Dalam praktiknya, pustakawan tidak hanya mengajari cara mencari informasi, tetapi juga mendampingi pemustaka mengolah, menilai, dan mengelola informasi agar dapat menghasilkan karya tulis, laporan ilmiah, hingga buku. Inilah perwujudan konsep perpustakaan sebagai growing organism (Ranganathan, dalam Widyaningsih, 2023): suatu institusi yang tumbuh bersama perkembangan pengetahuan dan masyarakatnya.

Literasi sebagai Pilar Kemajuan Bangsa

Bangsa yang besar adalah bangsa yang memiliki budaya literasi kuat. Budaya literasi hanya tumbuh melalui pembiasaan mencari, mengelola, dan menggunakan informasi secara bertanggung jawab (Wulandari, 2024). Di era digital, tantangan literasi semakin kompleks mulai dari hoaks, informasi berlebih, hingga rendahnya kemampuan evaluasi sumber (Syafrina, 2025).

Perpustakaan dan pustakawan menjadi garda depan dalam membangun literasi informasi dan literasi digital, dua keterampilan utama abad 21 menurut OECD (2024) dan UNESCO (2025). Pustakawan tidak hanya menyediakan bahan bacaan cetak dan digital, tetapi juga membimbing pemustaka memahami cara menilai kredibilitas sumber, menggunakan database ilmiah, dan memanfaatkan teknologi informasi secara aman (Latif & Hasanah, 2024).

Berbagai penelitian membuktikan bahwa keberadaan perpustakaan aktif dan pustakawan kompeten berbanding lurus dengan meningkatnya minat baca, kemampuan berpikir kritis, serta kualitas karya tulis akademik (Ningsih, 2023). Dengan demikian, pustakawan berperan langsung dalam mencerdaskan bangsa sebagaimana amanat Undang-Undang Perpustakaan.

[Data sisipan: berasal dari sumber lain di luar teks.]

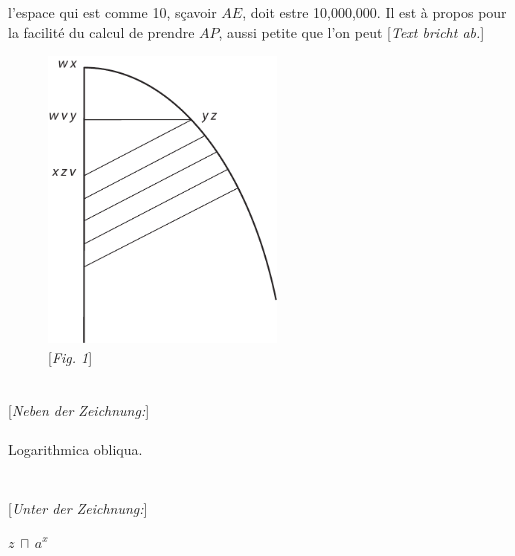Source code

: \pend
\newpage
\pstart \noindent
l'espace qui est comme 10, s\c{c}avoir $\displaystyle AE$, doit estre
10,000,000. Il est \`{a} propos pour la facilit\'{e} du calcul de prendre $\displaystyle AP$, aussi petite que l'on peut
 [\textit{Text bricht ab.}]
\pend
\pstart
\vspace{3mm}
\\
    \begin{figure} 
    \includegraphics[trim = 0mm -6mm -45mm 0mm, clip, width=0.54\textwidth]{images/lh0350911_012v_1-d1.pdf}
    \\
    \centering
  \hspace*{-10mm}
    [\textit{Fig. 1}] %
    \end{figure}
\\[1pt]
[\textit{Neben der Zeichnung:}] 
\\ \\
Logarithmica obliqua.\\ \\ \\[1pt]
[\textit{Unter der Zeichnung:}] \\ 
\rule[-4mm]{0mm}{10mm} $\displaystyle z \, \sqcap \, a^x$\\ 
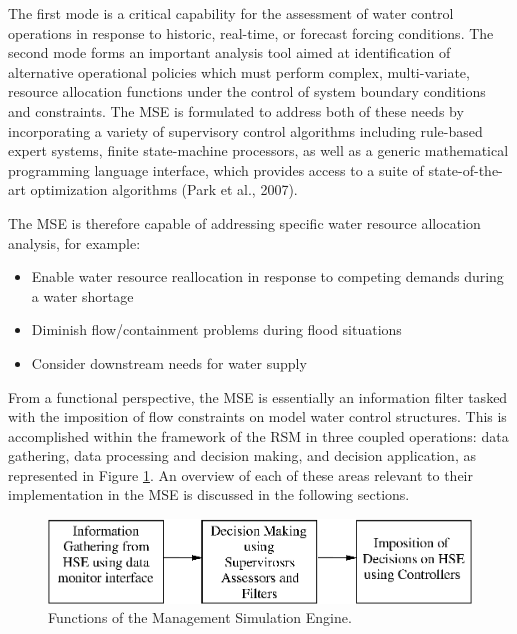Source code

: The first mode is a critical capability for the assessment of water
control operations in response to historic, real-time, or forecast
forcing conditions. The second mode forms an important analysis tool
aimed at identification of alternative operational policies which must
perform complex, multi-variate, resource allocation functions under
the control of system boundary conditions and constraints. The MSE is
formulated to address both of these needs by incorporating a variety
of supervisory control algorithms including rule-based expert systems,
finite state-machine processors, as well as a generic mathematical
programming language interface, which provides access to a suite of
state-of-the-art optimization algorithms (Park et al.,
2007)\nocite{Park:2007}.

The MSE is therefore capable of addressing specific water resource
allocation analysis, for example:

\begin{itemize}
 \item Enable water resource reallocation in response to competing
   demands during a water shortage 
 \item Diminish flow/containment problems during flood situations
 \item Consider downstream needs for water supply
\end{itemize}

From a functional perspective, the MSE is essentially an information
filter tasked with the imposition of flow constraints on model water
control structures. This is accomplished within the framework of the
RSM in three coupled operations: data gathering, data processing and
decision making, and decision application, as represented in Figure
\ref{Fig:mseFunctions}. An overview of each of these areas relevant
to their implementation in the MSE is discussed in the following
sections.

\begin{figure}
 \begin{center}
  \includegraphics[scale=.85]{Graphics/mseFunctions.eps}
 \end{center}
 \caption{\label{Fig:mseFunctions} Functions of the Management Simulation Engine.}        
\end{figure}

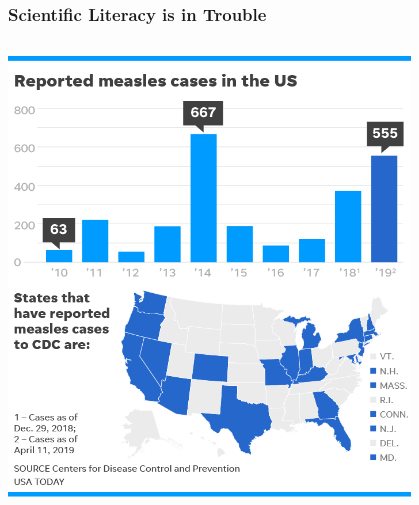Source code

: \documentclass[10pt]{beamer}
\begin{document}
\begin{frame}
\frametitle{Scientific Literacy is in Trouble}

	\begin{columns}
		\begin{column}{0.7\textwidth}
			\begin{center}
				\includegraphics[width=0.8\textwidth]{figures/measles.png}
			\end{center}
		\end{column}
		

\end{columns}
\end{frame}
\end{document}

Kesimpulan dari opini ini bahwa, Hari Guru adalah momen menyadarkan kita bahwa tugas mendidik tidak hanya milik guru di ruang kelas. Pustakawan, melalui perpustakaan, juga menjalankan fungsi pendidikan fundamental: menumbuhkan literasi, membimbing pemustaka, dan menyediakan sumber belajar. Di tengah tantangan informasi digital, sinergi antara guru dan pustakawan menjadi semakin penting untuk membentuk generasi literat, kritis, dan berdaya saing.